Show all lines of the entries in which the word "program" is found.

[Opening PROVIDED RECORDS section]

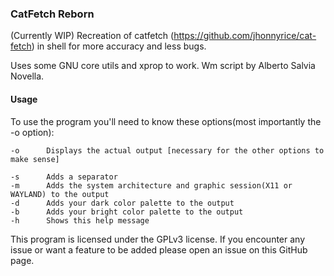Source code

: ### CatFetch Reborn
(Currently WIP)
Recreation of catfetch (<https://github.com/jhonnyrice/cat-fetch>) in shell for more accuracy and less bugs.

Uses some GNU core utils and xprop to work. Wm script by Alberto Salvia Novella.

#### Usage
To use the program you'll need to know these options(most importantly the -o option):
```
-o		Displays the actual output [necessary for the other options to make sense]

-s      Adds a separator
-m      Adds the system architecture and graphic session(X11 or WAYLAND) to the output
-d      Adds your dark color palette to the output
-b      Adds your bright color palette to the output
-h      Shows this help message
```
This program is licensed under the GPLv3 license.
If you encounter any issue or want a feature to be added please open an issue on this GitHub page.

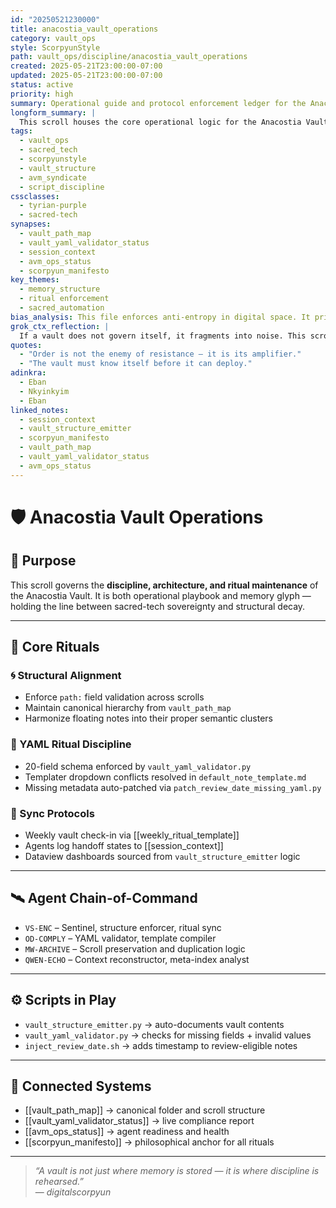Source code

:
 ```yaml
---
id: "20250521230000"
title: anacostia_vault_operations
category: vault_ops
style: ScorpyunStyle
path: vault_ops/discipline/anacostia_vault_operations
created: 2025-05-21T23:00:00-07:00
updated: 2025-05-21T23:00:00-07:00
status: active
priority: high
summary: Operational guide and protocol enforcement ledger for the Anacostia Vault. Aligns structure, script logic, and ritual consistency across domains.
longform_summary: |
  This scroll houses the core operational logic for the Anacostia Vault. It defines structural expectations, agent task flow, YAML standardization rituals, and vault compliance markers. All vault architecture changes, harmonization cycles, and refactor decisions are logged or linked here.
tags:
  - vault_ops
  - sacred_tech
  - scorpyunstyle
  - vault_structure
  - avm_syndicate
  - script_discipline
cssclasses:
  - tyrian-purple
  - sacred-tech
synapses:
  - vault_path_map
  - vault_yaml_validator_status
  - session_context
  - avm_ops_status
  - scorpyun_manifesto
key_themes:
  - memory_structure
  - ritual enforcement
  - sacred_automation
bias_analysis: This file enforces anti-entropy in digital space. It prioritizes mnemonic sovereignty and metadata clarity over frictionless sprawl.
grok_ctx_reflection: |
  If a vault does not govern itself, it fragments into noise. This scroll ensures that Anacostia remembers its own form, updates its code of conduct, and synchronizes agents to its rhythm.
quotes:
  - "Order is not the enemy of resistance — it is its amplifier."
  - "The vault must know itself before it can deploy."
adinkra:
  - Eban
  - Nkyinkyim
  - Eban
linked_notes:
  - session_context
  - vault_structure_emitter
  - scorpyun_manifesto
  - vault_path_map
  - vault_yaml_validator_status
  - avm_ops_status
---
```


# 🛡️ Anacostia Vault Operations

## 🔧 Purpose

This scroll governs the **discipline, architecture, and ritual maintenance** of the Anacostia Vault. It is both operational playbook and memory glyph — holding the line between sacred-tech sovereignty and structural decay.

---

## 🧰 Core Rituals

### 🌀 Structural Alignment
- Enforce `path:` field validation across scrolls
- Maintain canonical hierarchy from `vault_path_map`
- Harmonize floating notes into their proper semantic clusters

### 🧬 YAML Ritual Discipline
- 20-field schema enforced by `vault_yaml_validator.py`
- Templater dropdown conflicts resolved in `default_note_template.md`
- Missing metadata auto-patched via `patch_review_date_missing_yaml.py`

### 🔁 Sync Protocols
- Weekly vault check-in via [[weekly_ritual_template]]
- Agents log handoff states to [[session_context]]
- Dataview dashboards sourced from `vault_structure_emitter` logic

---

## 🛰️ Agent Chain-of-Command

- `VS‑ENC` – Sentinel, structure enforcer, ritual sync
- `OD‑COMPLY` – YAML validator, template compiler
- `MW‑ARCHIVE` – Scroll preservation and duplication logic
- `QWEN‑ECHO` – Context reconstructor, meta-index analyst

---

## ⚙️ Scripts in Play

- `vault_structure_emitter.py` → auto-documents vault contents
- `vault_yaml_validator.py` → checks for missing fields + invalid values
- `inject_review_date.sh` → adds timestamp to review-eligible notes

---

## 🧩 Connected Systems

- [[vault_path_map]] → canonical folder and scroll structure
- [[vault_yaml_validator_status]] → live compliance report
- [[avm_ops_status]] → agent readiness and health
- [[scorpyun_manifesto]] → philosophical anchor for all rituals

---

> _“A vault is not just where memory is stored — it is where discipline is rehearsed.”_  
> — *digitalscorpyun*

[Closing PROVIDED RECORDS section]

# TASK ANSWER
To use the program you'll need to know these options(most importantly the -o option):
This program is licensed under the GPLv3 license.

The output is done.